##### Records for this exercise #####

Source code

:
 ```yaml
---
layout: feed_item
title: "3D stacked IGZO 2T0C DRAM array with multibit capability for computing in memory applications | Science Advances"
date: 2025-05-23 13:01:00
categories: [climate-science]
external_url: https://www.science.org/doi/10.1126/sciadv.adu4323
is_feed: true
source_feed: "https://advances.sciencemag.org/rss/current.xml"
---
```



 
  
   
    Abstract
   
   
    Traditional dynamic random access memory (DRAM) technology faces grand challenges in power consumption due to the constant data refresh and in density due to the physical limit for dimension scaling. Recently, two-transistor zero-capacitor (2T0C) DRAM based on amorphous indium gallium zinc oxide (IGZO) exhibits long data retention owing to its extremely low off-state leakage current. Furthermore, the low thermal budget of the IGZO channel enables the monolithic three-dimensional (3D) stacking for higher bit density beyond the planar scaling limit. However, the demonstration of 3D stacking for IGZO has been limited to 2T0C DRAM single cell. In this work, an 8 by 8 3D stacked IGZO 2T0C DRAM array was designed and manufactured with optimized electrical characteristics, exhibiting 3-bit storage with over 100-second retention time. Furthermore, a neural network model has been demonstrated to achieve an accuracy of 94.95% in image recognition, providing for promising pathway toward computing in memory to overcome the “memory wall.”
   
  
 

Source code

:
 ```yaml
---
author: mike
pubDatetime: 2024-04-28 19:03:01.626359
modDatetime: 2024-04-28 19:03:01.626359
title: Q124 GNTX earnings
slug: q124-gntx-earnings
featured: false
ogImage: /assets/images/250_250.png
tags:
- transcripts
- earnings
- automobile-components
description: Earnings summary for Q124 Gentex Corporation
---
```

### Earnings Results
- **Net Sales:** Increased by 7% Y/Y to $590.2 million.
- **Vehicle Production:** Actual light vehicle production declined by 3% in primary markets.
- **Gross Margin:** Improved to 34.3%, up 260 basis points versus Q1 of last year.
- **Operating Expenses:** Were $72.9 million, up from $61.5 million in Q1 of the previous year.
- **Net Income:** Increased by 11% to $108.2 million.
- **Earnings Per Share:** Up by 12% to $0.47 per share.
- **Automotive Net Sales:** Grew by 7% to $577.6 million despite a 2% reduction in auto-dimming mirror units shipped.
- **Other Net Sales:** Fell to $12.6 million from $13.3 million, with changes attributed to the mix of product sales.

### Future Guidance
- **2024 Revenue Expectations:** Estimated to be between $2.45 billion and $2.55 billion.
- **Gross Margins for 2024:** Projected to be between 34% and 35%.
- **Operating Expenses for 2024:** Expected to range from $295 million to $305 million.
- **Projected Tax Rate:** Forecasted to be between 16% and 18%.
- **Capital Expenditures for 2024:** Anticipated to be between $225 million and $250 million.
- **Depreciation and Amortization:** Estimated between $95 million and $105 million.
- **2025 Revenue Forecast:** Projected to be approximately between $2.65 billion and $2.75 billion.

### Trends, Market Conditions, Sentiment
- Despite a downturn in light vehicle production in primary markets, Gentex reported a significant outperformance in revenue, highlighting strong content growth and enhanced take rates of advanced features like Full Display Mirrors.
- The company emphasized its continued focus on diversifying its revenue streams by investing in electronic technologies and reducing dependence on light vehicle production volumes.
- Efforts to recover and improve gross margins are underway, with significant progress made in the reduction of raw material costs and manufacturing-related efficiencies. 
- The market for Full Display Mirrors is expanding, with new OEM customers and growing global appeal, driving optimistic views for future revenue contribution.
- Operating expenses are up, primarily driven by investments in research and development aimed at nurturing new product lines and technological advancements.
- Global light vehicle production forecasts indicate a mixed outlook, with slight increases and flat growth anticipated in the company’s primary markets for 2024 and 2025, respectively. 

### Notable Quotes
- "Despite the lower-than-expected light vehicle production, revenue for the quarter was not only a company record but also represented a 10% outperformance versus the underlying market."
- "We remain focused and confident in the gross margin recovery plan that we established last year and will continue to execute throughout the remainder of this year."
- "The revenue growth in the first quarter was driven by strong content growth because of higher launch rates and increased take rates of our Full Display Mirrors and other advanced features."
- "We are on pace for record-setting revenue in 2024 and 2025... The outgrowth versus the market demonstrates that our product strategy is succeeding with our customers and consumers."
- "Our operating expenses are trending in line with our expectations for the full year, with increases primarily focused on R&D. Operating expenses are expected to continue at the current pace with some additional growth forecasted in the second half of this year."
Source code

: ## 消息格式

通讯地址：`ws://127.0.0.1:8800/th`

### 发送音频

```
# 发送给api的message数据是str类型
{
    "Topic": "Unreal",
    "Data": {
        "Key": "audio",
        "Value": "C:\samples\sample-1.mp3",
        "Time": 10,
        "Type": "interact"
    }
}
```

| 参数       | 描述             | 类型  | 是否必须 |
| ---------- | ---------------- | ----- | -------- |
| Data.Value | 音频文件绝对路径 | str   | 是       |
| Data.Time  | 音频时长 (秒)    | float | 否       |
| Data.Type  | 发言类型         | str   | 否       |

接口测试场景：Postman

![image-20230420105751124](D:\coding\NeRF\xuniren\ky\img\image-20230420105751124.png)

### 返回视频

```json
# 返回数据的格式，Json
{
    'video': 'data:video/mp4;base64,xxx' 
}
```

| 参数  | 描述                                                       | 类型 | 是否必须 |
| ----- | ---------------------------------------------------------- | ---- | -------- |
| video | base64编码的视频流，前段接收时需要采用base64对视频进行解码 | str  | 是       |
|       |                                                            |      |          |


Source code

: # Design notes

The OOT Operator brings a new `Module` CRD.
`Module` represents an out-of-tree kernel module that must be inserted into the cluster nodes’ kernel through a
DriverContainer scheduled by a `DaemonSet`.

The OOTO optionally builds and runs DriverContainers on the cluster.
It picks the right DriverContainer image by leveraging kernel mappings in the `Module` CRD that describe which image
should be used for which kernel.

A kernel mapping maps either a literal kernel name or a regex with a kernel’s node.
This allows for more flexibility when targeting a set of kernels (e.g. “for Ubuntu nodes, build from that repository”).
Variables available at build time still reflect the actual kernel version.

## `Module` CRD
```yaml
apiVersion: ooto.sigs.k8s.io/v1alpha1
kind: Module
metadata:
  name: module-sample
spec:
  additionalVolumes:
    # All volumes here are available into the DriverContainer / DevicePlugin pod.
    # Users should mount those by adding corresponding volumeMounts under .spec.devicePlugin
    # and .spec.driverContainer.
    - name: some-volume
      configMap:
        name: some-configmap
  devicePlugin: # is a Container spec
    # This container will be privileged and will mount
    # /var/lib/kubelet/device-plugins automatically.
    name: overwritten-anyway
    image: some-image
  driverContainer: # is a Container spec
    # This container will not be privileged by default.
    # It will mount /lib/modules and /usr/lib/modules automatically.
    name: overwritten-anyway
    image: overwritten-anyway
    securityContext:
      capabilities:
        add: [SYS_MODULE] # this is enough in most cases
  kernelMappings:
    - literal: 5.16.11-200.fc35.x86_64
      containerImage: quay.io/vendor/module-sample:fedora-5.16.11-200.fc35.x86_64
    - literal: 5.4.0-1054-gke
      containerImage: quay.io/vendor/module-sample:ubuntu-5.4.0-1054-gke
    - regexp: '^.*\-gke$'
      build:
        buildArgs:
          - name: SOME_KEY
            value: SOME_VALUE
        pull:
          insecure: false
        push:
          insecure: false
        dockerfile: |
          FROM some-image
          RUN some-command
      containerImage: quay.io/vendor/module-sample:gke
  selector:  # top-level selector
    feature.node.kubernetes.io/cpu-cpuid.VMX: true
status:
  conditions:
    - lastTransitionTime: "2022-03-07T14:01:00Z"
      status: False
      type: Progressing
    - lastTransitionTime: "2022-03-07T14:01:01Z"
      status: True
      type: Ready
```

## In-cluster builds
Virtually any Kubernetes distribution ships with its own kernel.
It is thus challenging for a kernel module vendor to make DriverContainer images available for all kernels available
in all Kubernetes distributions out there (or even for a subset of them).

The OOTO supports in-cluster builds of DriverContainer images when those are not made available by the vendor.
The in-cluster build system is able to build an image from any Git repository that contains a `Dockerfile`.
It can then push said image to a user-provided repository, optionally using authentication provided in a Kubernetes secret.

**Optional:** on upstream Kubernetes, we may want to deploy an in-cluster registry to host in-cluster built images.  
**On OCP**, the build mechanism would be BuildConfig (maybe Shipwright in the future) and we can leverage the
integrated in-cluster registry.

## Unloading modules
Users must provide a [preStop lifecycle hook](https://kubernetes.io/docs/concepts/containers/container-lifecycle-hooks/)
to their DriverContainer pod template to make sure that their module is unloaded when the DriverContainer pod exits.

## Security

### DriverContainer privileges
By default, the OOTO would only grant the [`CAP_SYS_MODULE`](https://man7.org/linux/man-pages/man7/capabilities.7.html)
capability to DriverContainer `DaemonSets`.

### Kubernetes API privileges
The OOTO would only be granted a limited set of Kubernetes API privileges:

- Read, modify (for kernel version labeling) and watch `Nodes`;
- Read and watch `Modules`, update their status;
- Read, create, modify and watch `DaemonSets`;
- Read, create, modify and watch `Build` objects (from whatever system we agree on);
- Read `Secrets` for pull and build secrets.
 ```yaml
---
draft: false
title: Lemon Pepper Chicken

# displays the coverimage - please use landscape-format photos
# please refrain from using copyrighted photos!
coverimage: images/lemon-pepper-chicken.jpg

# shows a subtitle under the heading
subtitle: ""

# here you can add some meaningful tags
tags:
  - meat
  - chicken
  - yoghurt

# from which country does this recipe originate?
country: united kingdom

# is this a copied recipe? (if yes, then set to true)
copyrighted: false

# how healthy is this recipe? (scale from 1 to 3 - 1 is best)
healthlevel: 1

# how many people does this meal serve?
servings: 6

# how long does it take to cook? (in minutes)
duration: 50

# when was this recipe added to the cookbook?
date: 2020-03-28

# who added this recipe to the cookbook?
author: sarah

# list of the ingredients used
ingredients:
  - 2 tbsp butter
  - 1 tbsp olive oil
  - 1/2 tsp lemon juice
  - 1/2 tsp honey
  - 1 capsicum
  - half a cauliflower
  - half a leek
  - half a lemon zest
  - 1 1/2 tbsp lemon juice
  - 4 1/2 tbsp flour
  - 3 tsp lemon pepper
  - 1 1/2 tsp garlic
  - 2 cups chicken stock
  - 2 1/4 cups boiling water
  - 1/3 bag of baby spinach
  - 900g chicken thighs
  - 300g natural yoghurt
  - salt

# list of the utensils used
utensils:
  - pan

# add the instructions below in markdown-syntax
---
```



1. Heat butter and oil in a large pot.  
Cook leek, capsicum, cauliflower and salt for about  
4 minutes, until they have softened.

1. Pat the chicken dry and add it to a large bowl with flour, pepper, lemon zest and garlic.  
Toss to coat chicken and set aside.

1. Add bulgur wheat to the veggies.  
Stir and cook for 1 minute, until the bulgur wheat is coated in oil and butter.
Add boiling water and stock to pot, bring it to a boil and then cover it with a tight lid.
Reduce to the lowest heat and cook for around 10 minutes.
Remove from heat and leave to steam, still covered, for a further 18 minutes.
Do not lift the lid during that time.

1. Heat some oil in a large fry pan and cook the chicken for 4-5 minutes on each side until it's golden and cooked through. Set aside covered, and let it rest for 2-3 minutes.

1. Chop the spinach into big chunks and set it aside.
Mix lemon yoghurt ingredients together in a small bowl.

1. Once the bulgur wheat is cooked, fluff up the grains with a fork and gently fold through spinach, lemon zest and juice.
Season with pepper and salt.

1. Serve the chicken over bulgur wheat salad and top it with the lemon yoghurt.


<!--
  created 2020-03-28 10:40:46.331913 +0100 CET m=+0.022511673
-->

#####

• _What to do_
Go back to the listing above. Copy word for word the lines from the one with "to their DriverContainer" through the one with "- Read and watch", and nothing more.

• _Answer space_
to their DriverContainer pod template to make sure that their module is unloaded when the DriverContainer pod exits.

## Security

### DriverContainer privileges
By default, the OOTO would only grant the [`CAP_SYS_MODULE`](https://man7.org/linux/man-pages/man7/capabilities.7.html)
capability to DriverContainer `DaemonSets`.

### Kubernetes API privileges
The OOTO would only be granted a limited set of Kubernetes API privileges:

- Read, modify (for kernel version labeling) and watch `Nodes`;
- Read and watch `Modules`, update their status;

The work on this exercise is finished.